## Directions for this task
All of the data should be output character for character, except the pictures.

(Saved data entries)
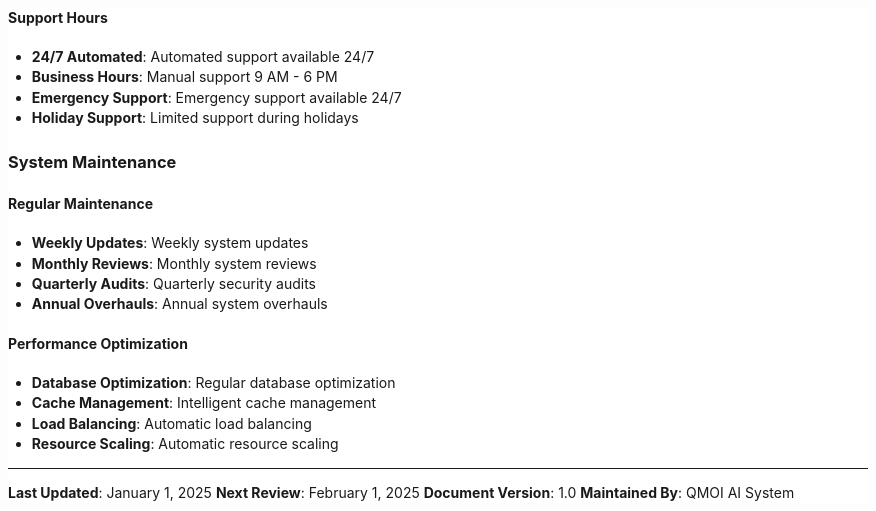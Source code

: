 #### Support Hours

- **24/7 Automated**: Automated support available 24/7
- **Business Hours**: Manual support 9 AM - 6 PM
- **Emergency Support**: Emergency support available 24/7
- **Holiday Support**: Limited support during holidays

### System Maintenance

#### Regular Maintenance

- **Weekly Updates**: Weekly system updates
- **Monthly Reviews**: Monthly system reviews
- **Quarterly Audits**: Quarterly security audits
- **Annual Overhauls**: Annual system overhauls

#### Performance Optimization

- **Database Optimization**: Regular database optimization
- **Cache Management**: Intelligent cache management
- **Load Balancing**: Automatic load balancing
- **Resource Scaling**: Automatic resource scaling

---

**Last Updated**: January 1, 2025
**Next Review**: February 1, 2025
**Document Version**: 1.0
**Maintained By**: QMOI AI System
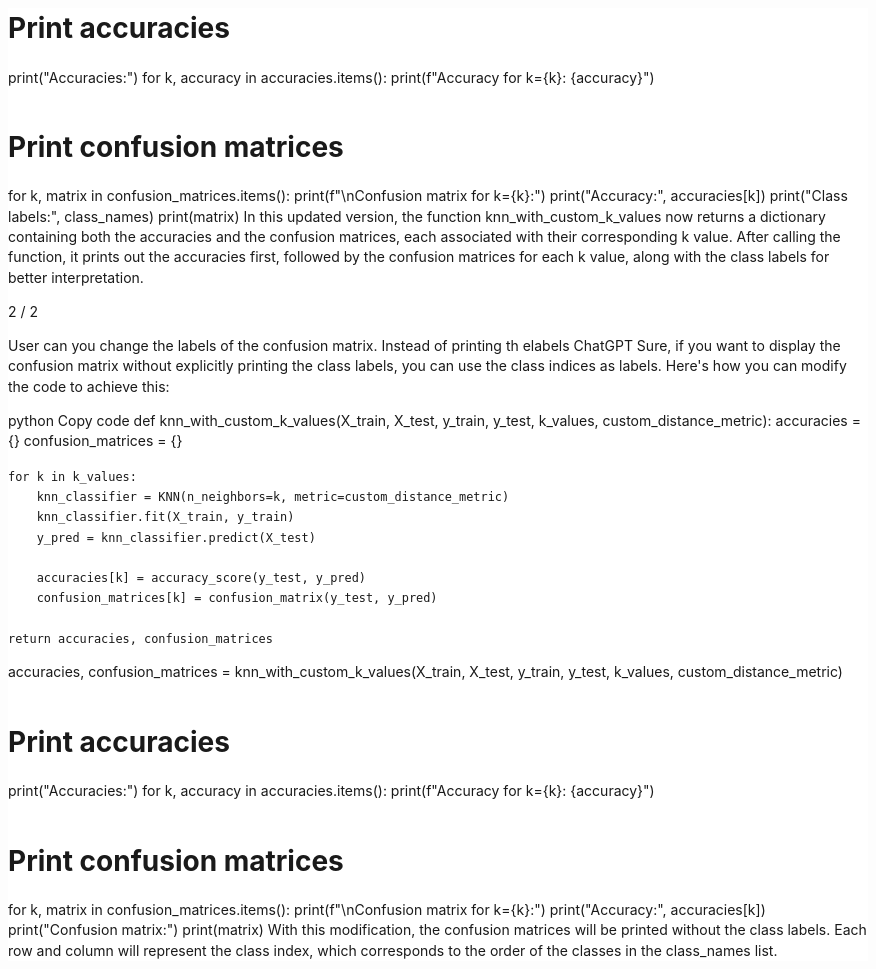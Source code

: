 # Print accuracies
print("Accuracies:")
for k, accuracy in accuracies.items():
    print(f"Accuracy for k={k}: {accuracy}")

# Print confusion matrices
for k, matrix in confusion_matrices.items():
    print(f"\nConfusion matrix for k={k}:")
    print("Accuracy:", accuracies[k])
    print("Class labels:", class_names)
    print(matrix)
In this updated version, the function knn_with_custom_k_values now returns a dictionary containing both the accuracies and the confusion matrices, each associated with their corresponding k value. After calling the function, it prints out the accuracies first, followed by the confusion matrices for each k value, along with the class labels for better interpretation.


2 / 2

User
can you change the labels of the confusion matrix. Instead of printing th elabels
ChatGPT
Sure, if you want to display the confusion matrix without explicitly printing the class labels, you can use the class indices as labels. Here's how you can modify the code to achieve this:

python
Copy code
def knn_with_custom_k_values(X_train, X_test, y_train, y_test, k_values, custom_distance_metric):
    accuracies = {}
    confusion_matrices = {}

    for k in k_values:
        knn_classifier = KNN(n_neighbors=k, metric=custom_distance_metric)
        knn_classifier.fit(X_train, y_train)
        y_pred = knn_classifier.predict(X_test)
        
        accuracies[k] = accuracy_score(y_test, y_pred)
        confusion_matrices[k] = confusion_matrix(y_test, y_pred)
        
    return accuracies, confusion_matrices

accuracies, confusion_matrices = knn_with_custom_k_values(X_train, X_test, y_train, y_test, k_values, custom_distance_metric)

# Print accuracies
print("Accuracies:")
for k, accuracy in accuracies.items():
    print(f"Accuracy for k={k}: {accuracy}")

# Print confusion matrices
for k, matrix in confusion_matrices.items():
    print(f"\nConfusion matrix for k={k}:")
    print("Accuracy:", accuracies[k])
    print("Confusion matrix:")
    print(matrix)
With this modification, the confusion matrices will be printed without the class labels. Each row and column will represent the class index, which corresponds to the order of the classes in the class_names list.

## Output for this task
Source code

: #### Support Hours

- **24/7 Automated**: Automated support available 24/7
- **Business Hours**: Manual support 9 AM - 6 PM
- **Emergency Support**: Emergency support available 24/7
- **Holiday Support**: Limited support during holidays

### System Maintenance

#### Regular Maintenance

- **Weekly Updates**: Weekly system updates
- **Monthly Reviews**: Monthly system reviews
- **Quarterly Audits**: Quarterly security audits
- **Annual Overhauls**: Annual system overhauls

#### Performance Optimization

- **Database Optimization**: Regular database optimization
- **Cache Management**: Intelligent cache management
- **Load Balancing**: Automatic load balancing
- **Resource Scaling**: Automatic resource scaling

---

**Last Updated**: January 1, 2025
**Next Review**: February 1, 2025
**Document Version**: 1.0
**Maintained By**: QMOI AI System
Source code

: # Print accuracies
print("Accuracies:")
for k, accuracy in accuracies.items():
    print(f"Accuracy for k={k}: {accuracy}")

# Print confusion matrices
for k, matrix in confusion_matrices.items():
    print(f"\nConfusion matrix for k={k}:")
    print("Accuracy:", accuracies[k])
    print("Class labels:", class_names)
    print(matrix)
In this updated version, the function knn_with_custom_k_values now returns a dictionary containing both the accuracies and the confusion matrices, each associated with their corresponding k value. After calling the function, it prints out the accuracies first, followed by the confusion matrices for each k value, along with the class labels for better interpretation.


2 / 2

User
can you change the labels of the confusion matrix. Instead of printing th elabels
ChatGPT
Sure, if you want to display the confusion matrix without explicitly printing the class labels, you can use the class indices as labels. Here's how you can modify the code to achieve this:

python
Copy code
def knn_with_custom_k_values(X_train, X_test, y_train, y_test, k_values, custom_distance_metric):
    accuracies = {}
    confusion_matrices = {}

    for k in k_values:
        knn_classifier = KNN(n_neighbors=k, metric=custom_distance_metric)
        knn_classifier.fit(X_train, y_train)
        y_pred = knn_classifier.predict(X_test)
        
        accuracies[k] = accuracy_score(y_test, y_pred)
        confusion_matrices[k] = confusion_matrix(y_test, y_pred)
        
    return accuracies, confusion_matrices

accuracies, confusion_matrices = knn_with_custom_k_values(X_train, X_test, y_train, y_test, k_values, custom_distance_metric)

# Print accuracies
print("Accuracies:")
for k, accuracy in accuracies.items():
    print(f"Accuracy for k={k}: {accuracy}")

# Print confusion matrices
for k, matrix in confusion_matrices.items():
    print(f"\nConfusion matrix for k={k}:")
    print("Accuracy:", accuracies[k])
    print("Confusion matrix:")
    print(matrix)
With this modification, the confusion matrices will be printed without the class labels. Each row and column will represent the class index, which corresponds to the order of the classes in the class_names list.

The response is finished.